**TASK**
In the data below, find each line that contains the word "deconvolution" and copy it.

(Stored data)

◆ ◆ ◆ ◆

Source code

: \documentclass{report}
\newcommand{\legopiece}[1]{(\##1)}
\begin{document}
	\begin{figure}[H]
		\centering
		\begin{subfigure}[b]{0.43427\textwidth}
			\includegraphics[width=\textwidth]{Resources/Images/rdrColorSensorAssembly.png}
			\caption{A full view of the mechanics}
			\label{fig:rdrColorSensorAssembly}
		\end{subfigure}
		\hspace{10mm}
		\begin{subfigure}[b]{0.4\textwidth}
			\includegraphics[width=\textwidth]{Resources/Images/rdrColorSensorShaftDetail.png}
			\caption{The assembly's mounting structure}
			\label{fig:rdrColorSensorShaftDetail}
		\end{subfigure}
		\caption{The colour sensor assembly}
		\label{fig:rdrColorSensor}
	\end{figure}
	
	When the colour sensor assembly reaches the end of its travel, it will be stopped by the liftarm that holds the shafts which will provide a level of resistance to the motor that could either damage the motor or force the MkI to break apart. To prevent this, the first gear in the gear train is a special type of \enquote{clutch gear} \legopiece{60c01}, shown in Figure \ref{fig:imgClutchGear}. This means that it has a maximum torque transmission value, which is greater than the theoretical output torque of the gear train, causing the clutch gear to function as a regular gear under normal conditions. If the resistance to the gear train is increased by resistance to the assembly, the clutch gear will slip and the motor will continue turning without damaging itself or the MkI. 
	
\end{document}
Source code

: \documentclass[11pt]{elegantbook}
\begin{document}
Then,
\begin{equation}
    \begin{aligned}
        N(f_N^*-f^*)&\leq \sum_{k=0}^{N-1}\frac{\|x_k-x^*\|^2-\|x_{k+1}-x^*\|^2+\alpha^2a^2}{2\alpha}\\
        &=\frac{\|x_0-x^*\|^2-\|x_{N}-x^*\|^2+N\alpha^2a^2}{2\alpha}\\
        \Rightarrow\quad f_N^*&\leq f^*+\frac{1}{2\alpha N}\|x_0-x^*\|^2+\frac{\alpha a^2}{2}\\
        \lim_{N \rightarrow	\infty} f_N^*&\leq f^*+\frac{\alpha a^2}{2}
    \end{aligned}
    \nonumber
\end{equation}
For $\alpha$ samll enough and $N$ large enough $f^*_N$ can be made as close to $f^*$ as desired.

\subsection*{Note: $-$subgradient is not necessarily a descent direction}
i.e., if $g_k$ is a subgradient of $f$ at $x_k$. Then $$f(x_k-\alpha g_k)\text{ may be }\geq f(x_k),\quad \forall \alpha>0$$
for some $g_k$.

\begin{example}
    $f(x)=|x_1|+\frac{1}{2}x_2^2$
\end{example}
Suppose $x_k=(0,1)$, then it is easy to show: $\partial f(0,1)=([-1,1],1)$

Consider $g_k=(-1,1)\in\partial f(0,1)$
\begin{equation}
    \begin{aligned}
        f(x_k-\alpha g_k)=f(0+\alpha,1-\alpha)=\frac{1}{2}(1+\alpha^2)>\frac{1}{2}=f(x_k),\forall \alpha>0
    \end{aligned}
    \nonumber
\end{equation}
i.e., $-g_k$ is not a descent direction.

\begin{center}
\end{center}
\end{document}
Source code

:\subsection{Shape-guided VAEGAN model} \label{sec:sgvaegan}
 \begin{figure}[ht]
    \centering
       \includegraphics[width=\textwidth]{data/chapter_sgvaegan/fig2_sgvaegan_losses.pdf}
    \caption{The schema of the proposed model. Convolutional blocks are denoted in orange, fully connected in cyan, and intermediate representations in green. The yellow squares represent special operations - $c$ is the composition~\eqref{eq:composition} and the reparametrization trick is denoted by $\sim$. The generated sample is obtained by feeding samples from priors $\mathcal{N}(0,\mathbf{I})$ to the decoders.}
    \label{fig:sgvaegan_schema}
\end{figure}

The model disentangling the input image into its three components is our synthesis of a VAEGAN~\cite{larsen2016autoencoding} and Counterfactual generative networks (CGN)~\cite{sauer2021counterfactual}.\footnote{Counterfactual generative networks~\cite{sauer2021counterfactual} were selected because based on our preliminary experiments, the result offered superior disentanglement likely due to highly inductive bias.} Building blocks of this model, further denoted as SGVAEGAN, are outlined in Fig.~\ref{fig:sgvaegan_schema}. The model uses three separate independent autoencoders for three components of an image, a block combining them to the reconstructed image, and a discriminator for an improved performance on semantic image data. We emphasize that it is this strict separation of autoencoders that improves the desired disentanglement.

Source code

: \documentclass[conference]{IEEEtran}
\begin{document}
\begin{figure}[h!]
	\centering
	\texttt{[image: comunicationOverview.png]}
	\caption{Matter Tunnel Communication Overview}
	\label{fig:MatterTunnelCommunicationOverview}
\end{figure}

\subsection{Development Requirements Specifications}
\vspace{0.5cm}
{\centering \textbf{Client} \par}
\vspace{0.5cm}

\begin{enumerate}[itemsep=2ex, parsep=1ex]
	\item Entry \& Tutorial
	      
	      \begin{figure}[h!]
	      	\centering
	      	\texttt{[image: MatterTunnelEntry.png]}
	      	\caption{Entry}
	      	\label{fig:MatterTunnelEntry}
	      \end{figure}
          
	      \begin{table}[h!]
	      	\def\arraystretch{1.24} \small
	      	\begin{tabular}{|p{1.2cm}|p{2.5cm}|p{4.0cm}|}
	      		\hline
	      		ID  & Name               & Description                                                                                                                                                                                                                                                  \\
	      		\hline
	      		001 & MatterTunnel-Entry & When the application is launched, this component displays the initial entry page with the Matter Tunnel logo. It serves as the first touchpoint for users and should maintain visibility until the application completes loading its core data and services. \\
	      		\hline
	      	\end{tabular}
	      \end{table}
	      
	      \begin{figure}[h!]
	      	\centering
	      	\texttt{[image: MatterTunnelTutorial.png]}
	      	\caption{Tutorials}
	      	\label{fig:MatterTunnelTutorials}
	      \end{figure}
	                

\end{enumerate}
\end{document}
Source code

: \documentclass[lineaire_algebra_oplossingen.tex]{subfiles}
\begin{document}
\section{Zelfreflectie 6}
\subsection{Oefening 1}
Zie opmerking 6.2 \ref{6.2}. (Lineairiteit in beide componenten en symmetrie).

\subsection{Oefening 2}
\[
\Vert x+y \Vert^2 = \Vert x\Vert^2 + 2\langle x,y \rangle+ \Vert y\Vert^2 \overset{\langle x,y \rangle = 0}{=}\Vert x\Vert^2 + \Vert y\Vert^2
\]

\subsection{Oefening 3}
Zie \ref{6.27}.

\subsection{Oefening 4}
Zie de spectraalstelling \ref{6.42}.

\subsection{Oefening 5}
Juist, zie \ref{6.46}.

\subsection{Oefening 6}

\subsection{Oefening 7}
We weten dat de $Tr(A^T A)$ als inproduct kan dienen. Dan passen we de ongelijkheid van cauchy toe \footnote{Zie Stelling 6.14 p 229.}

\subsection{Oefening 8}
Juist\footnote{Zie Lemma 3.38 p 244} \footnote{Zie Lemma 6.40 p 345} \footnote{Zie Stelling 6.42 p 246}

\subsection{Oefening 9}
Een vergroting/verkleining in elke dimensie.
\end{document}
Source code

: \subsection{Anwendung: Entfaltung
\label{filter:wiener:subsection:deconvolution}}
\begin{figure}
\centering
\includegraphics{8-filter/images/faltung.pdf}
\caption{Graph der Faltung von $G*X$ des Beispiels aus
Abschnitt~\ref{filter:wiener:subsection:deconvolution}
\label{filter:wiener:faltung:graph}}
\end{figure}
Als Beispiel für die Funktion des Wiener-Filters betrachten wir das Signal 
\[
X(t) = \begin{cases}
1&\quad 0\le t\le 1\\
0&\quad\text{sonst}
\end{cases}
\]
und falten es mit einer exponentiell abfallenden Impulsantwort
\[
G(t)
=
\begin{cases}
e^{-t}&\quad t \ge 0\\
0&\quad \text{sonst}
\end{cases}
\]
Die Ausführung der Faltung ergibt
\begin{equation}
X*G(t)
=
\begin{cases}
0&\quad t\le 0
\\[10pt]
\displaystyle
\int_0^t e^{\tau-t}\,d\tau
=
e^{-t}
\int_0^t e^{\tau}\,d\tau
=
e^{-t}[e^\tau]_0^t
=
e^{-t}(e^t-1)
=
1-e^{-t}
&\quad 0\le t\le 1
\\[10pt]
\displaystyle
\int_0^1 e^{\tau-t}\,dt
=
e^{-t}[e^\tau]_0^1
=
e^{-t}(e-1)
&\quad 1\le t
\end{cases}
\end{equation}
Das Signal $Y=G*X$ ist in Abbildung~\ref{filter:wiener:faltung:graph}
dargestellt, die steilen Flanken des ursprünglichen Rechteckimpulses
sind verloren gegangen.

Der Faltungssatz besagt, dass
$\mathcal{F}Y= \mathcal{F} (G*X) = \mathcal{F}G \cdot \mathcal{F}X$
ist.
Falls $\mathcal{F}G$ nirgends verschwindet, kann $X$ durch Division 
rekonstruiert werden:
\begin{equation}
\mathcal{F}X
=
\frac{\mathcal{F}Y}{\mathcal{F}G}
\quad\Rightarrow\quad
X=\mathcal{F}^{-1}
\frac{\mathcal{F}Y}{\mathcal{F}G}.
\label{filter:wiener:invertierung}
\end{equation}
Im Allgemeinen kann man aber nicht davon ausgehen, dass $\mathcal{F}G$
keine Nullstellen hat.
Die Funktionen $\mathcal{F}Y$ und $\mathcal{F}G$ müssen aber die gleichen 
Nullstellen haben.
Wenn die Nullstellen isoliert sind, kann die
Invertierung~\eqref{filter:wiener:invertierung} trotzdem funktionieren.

◆ ◆ ◆ ◆

**ANSWER**
\label{filter:wiener:subsection:deconvolution}}
Abschnitt~\ref{filter:wiener:subsection:deconvolution}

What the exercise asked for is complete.